前の項目   次の項目        目次   図表目次   年版選択
 平成17年版 犯罪白書 第2編/第4章/第3節/3 

3 教育活動

 行刑施設における教育活動には,刑執行開始時の指導及び訓練,その後の教科教育,通信教育及び生活指導並びに釈放前の指導及び援助がある。
 受刑者に対する教育活動は,施設外においても実施されており,受刑者の改善更生を図り,社会復帰させる上で重要な役割を果たしている。
 平成16年における施設外教育活動の実施状況は,2-4-3-4表のとおりである。

2-4-3-4表 施設外教育活動実施状況

(1) 刑執行開始時の指導・訓練

 行刑施設に新たに入所した者に対しては,円滑に受刑生活を送ることができるよう,施設における生活及び行動の在り方や処遇の内容を理解させるための指導及び訓練を実施している。

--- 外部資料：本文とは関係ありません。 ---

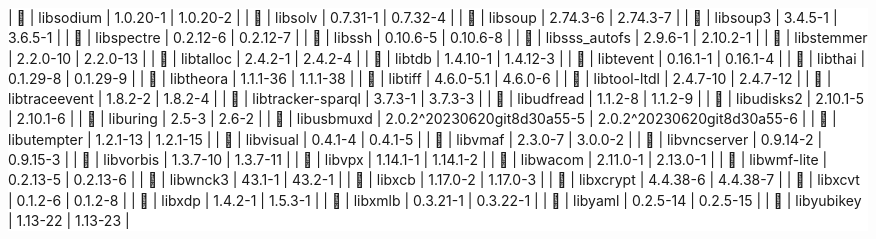 | 🔄 | libsodium | 1.0.20-1 | 1.0.20-2 |
| 🔄 | libsolv | 0.7.31-1 | 0.7.32-4 |
| 🔄 | libsoup | 2.74.3-6 | 2.74.3-7 |
| 🔄 | libsoup3 | 3.4.5-1 | 3.6.5-1 |
| 🔄 | libspectre | 0.2.12-6 | 0.2.12-7 |
| 🔄 | libssh | 0.10.6-5 | 0.10.6-8 |
| 🔄 | libsss_autofs | 2.9.6-1 | 2.10.2-1 |
| 🔄 | libstemmer | 2.2.0-10 | 2.2.0-13 |
| 🔄 | libtalloc | 2.4.2-1 | 2.4.2-4 |
| 🔄 | libtdb | 1.4.10-1 | 1.4.12-3 |
| 🔄 | libtevent | 0.16.1-1 | 0.16.1-4 |
| 🔄 | libthai | 0.1.29-8 | 0.1.29-9 |
| 🔄 | libtheora | 1.1.1-36 | 1.1.1-38 |
| 🔄 | libtiff | 4.6.0-5.1 | 4.6.0-6 |
| 🔄 | libtool-ltdl | 2.4.7-10 | 2.4.7-12 |
| 🔄 | libtraceevent | 1.8.2-2 | 1.8.2-4 |
| 🔄 | libtracker-sparql | 3.7.3-1 | 3.7.3-3 |
| 🔄 | libudfread | 1.1.2-8 | 1.1.2-9 |
| 🔄 | libudisks2 | 2.10.1-5 | 2.10.1-6 |
| 🔄 | liburing | 2.5-3 | 2.6-2 |
| 🔄 | libusbmuxd | 2.0.2^20230620git8d30a55-5 | 2.0.2^20230620git8d30a55-6 |
| 🔄 | libutempter | 1.2.1-13 | 1.2.1-15 |
| 🔄 | libvisual | 0.4.1-4 | 0.4.1-5 |
| 🔄 | libvmaf | 2.3.0-7 | 3.0.0-2 |
| 🔄 | libvncserver | 0.9.14-2 | 0.9.15-3 |
| 🔄 | libvorbis | 1.3.7-10 | 1.3.7-11 |
| 🔄 | libvpx | 1.14.1-1 | 1.14.1-2 |
| 🔄 | libwacom | 2.11.0-1 | 2.13.0-1 |
| 🔄 | libwmf-lite | 0.2.13-5 | 0.2.13-6 |
| 🔄 | libwnck3 | 43.1-1 | 43.2-1 |
| 🔄 | libxcb | 1.17.0-2 | 1.17.0-3 |
| 🔄 | libxcrypt | 4.4.38-6 | 4.4.38-7 |
| 🔄 | libxcvt | 0.1.2-6 | 0.1.2-8 |
| 🔄 | libxdp | 1.4.2-1 | 1.5.3-1 |
| 🔄 | libxmlb | 0.3.21-1 | 0.3.22-1 |
| 🔄 | libyaml | 0.2.5-14 | 0.2.5-15 |
| 🔄 | libyubikey | 1.13-22 | 1.13-23 |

その期間は,おおむね14日間である。

(2) 教科教育

 教科教育とは,義務教育未修了者及び同修了者で学力の低いものに対し,国語,数学,社会その他の必要な科目の履修又は補習を行うことをいう。
 松本少年刑務所は,地元中学校の分校を設け,全国の義務教育未修了の受刑者の中から適格者を集めて教育を行っており,平成17年3月には6人に卒業証書が授与されている(法務省矯正局の資料による。)。また,盛岡,松本及び奈良の各少年刑務所においては,地元県立高校の協力を得て,高校の通信制課程を受講させている。川越少年刑務所等においては,意欲のある受刑者に高等学校卒業程度認定試験の受験指導を行い,受験の便宜も図っている。
 平成16年12月31日現在の教科指導実施人員は,2,730人であり,その内訳は,義務教育未修了者43人,義務教育修了のみの者1,009人,高校中退者856人,同卒業者595人,その他227人である(法務省矯正局の資料による。)。

(3) 通信教育

 通信教育は,受刑者の一般教養,職業的知識,技術等の向上を図ることを目的として行われ,受講に要する費用を国が負担する公費生と受講者自ら負担する私費生とがある。
 平成16年度(会計年度)中の受講者は,2,234人であり,その受講内容は,簿記,書道,ペン習字,英語,コンピュータ等である(法務省矯正局の資料による。)。

(4) 生活指導

 生活指導とは,健全な心身を培い,自立心及び遵法精神をかん養し,健全な社会生活を送るために必要な知識及び生活態度を身に付けさせるとともに,その情操を豊かにするために,日常生活の各場面で行われる相談,助言その他の必要な指導及び訓練をいう。行刑施設においては,クラブ活動,各種集会,講話,読書,カウンセリング等を実施しているほか,処遇類型別指導も行っている。
処遇類型別指導とは,受刑罪名又は犯罪に至る原因となった性行その他の円滑な社会復帰の障害となり得る要因に着目し,同じ類型に属する者を小集団として編成し,その社会適応上の問題点の改善に焦点を当て,指導することをいう。講話,集団討議,グループカウンセリング等によって,覚せい剤乱用防止教育,酒害教育,暴力団離脱指導,交通事犯防止指導等を実施している。

(5) 釈放前の指導・援助

 釈放前の受刑者に対しては,釈放後の生活に直ちに必要となる事柄や更生保護制度に関する説明,帰住及び生計に関し必要な事項についての指導及び援助を,各人にふさわしい内容及び方法で計画的かつ組織的に実施している。釈放前の指導及び援助の期間は,仮出獄が見込まれている者については原則として2週間,刑期終了による釈放の日が近づいた者については原則として1週間であり,その実施に当たっては,指導内容に応じて関係のある公私の団体及び民間の篤志家の協力を得ることに努めている。